French translation: La responsabilité de protéger

“The Responsibility to Protect – known as R2P – refers to the obligation of states toward their populations and toward all populations at risk of genocide and other mass atrocity crimes. R2P stipulates three pillars of responsibility:

Pillar One: Every state has the Responsibility to Protect its populations from four mass atrocity crimes: genocide, war crimes, crimes against humanity and ethnic cleansing.

Pillar Two: The wider international community has the responsibility to encourage and assist individual states in meeting that responsibility.

Pillar Three: If a state is manifestly failing to protect its populations, the international community must be prepared to take appropriate collective action, in a timely and decisive manner and in accordance with the UN Charter.”

–Global Centre for the Responsibility to Protect. “About RtoP” [Accessed 27 March 2013].  http://www.globalr2p.org/about_r2p.

“The Responsibility to Protect doctrine is the enabling principle that first obligates individual states and then the international community to protect populations from genocide, war crimes, ethnic cleansing and crimes against humanity. R2P, as it’s commonly known, is a set of principles based on the idea that sovereignty is not a privilege, but a responsibility. R2P was universally endorsed at the 2005 World Summit and then re-affirmed in 2006 by the U.N.”

The United National Regional Information Centre for Western Europe (UNRIC), Responsibility to Protect, http://www.unric.org/en/responsibility-to-protect?layout=default. [Accessed by 29 March 2013]

 

Examples and/or Illustrations

The R2P doctrine was first formally elaborated by the 2001 report of the International Commission on Intervention and State Sovereignty:

“THE RESPONSIBILITY TO PROTECT:

 

CORE PRINCIPLES

(1) Basic Principles

A. State sovereignty implies responsibility, and the primary responsibility for the protection of its people lies with the state itself.
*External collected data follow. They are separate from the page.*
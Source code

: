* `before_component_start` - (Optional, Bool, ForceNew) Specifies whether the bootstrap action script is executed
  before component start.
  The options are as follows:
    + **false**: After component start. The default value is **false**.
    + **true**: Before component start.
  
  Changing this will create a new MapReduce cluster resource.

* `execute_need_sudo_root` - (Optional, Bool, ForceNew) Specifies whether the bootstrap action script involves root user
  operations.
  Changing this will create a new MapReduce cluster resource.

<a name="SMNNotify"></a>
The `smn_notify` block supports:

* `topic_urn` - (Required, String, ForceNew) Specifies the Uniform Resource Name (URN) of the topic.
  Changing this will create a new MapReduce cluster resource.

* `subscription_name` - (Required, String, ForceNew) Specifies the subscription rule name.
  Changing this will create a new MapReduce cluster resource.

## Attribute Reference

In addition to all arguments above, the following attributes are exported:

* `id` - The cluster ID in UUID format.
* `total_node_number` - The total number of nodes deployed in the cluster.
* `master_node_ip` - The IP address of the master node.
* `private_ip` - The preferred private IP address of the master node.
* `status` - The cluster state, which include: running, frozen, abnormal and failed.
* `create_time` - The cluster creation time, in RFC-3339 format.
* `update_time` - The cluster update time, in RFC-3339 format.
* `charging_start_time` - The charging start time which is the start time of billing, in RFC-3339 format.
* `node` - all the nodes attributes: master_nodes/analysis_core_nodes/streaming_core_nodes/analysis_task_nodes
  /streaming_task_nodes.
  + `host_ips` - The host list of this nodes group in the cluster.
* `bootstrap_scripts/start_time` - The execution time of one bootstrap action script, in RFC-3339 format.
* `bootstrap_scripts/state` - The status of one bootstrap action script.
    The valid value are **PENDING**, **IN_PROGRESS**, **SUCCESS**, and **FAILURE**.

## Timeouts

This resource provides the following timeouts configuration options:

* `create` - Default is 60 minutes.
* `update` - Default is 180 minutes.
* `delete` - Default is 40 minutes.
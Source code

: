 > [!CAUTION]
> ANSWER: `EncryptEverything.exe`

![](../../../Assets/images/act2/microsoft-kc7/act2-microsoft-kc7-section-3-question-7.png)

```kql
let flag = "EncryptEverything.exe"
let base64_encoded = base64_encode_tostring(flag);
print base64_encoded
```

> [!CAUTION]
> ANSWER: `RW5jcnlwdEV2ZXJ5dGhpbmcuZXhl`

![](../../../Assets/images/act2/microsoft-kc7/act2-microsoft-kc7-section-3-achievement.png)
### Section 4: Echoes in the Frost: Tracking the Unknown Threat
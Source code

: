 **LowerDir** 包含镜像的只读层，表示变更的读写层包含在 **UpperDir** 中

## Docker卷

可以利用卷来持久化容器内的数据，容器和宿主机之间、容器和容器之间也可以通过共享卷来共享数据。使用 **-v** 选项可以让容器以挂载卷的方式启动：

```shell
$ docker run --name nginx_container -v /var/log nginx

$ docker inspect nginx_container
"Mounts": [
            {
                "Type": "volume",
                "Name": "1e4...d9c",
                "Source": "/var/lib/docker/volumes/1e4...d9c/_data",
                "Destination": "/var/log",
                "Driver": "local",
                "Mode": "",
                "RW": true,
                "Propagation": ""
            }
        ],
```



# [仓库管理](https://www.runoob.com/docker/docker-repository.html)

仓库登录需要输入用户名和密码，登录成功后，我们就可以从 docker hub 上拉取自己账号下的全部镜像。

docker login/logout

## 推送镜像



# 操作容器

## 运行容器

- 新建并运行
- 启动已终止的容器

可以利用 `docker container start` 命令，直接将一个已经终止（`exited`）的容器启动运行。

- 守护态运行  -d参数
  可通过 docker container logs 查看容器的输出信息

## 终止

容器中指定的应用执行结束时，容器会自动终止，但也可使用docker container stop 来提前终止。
B. Where a population is suffering serious harm, as a result of internal war, insurgency, repression or state failure, and the state in question is unwilling or unable to halt or avert it, the principle of non-intervention yields to the international responsibility to protect.

 

(2) Foundations

The foundations of the responsibility to protect, as a guiding principle for the international community of states, lie in:

A. obligations inherent in the concept of sovereignty;

B. the responsibility of the Security Council, under Article 24 of the UN Charter, for the maintenance of international peace and security;

C. specific legal obligations under human rights and human protection declarations, covenants and treaties, international humanitarian law and national law;

D. the developing practice of states, regional organizations and the Security Council itself.

 

(3) Elements

The responsibility to protect embraces three specific responsibilities:

A. The responsibility to prevent: to address both the root causes and direct causes of internal conflict and other man-made crises putting populations at risk.

B. The responsibility to react: to respond to situations of compelling human need with appropriate measures, which may include coercive measures like sanctions and international prosecution, and in extreme cases military intervention.

C. The responsibility to rebuild: to provide, particularly after a military intervention, full assistance with recovery, reconstruction and reconciliation, addressing the causes of the harm the intervention was designed to halt or avert.

 

(4) Priorities

A. Prevention is the single most important dimension of the responsibility to protect: prevention options should always be exhausted before intervention is contemplated, and more commitment and resources must be devoted to it.

B. The exercise of the responsibility to both prevent and react should always involve less intrusive and coercive measures being considered before more coercive and intrusive ones are applied.

 

Principles for Military Intervention

(1) The Just Cause Threshold

Military intervention for human protection purposes is an exceptional and extraordinary measure. To be warranted, there must be serious and irreparable harm occurring to human beings, or imminently likely to occur, of the following kind:

A. large scale loss of life, actual or apprehended, with genocidal intent or not, which is the product either of deliberate state action, or state neglect or inability to act, or a failed state situation; or

B. large scale ‘ethnic cleansing’, actual or apprehended, whether carried out by killing, forced expulsion, acts of terror or rape.

 

(2) The Precautionary Principles

A. Right intention: The primary purpose of the intervention, whatever other motives intervening states may have, must be to halt or avert human suffering. Right intention is better assured with multilateral operations, clearly supported by regional opinion and the victims concerned.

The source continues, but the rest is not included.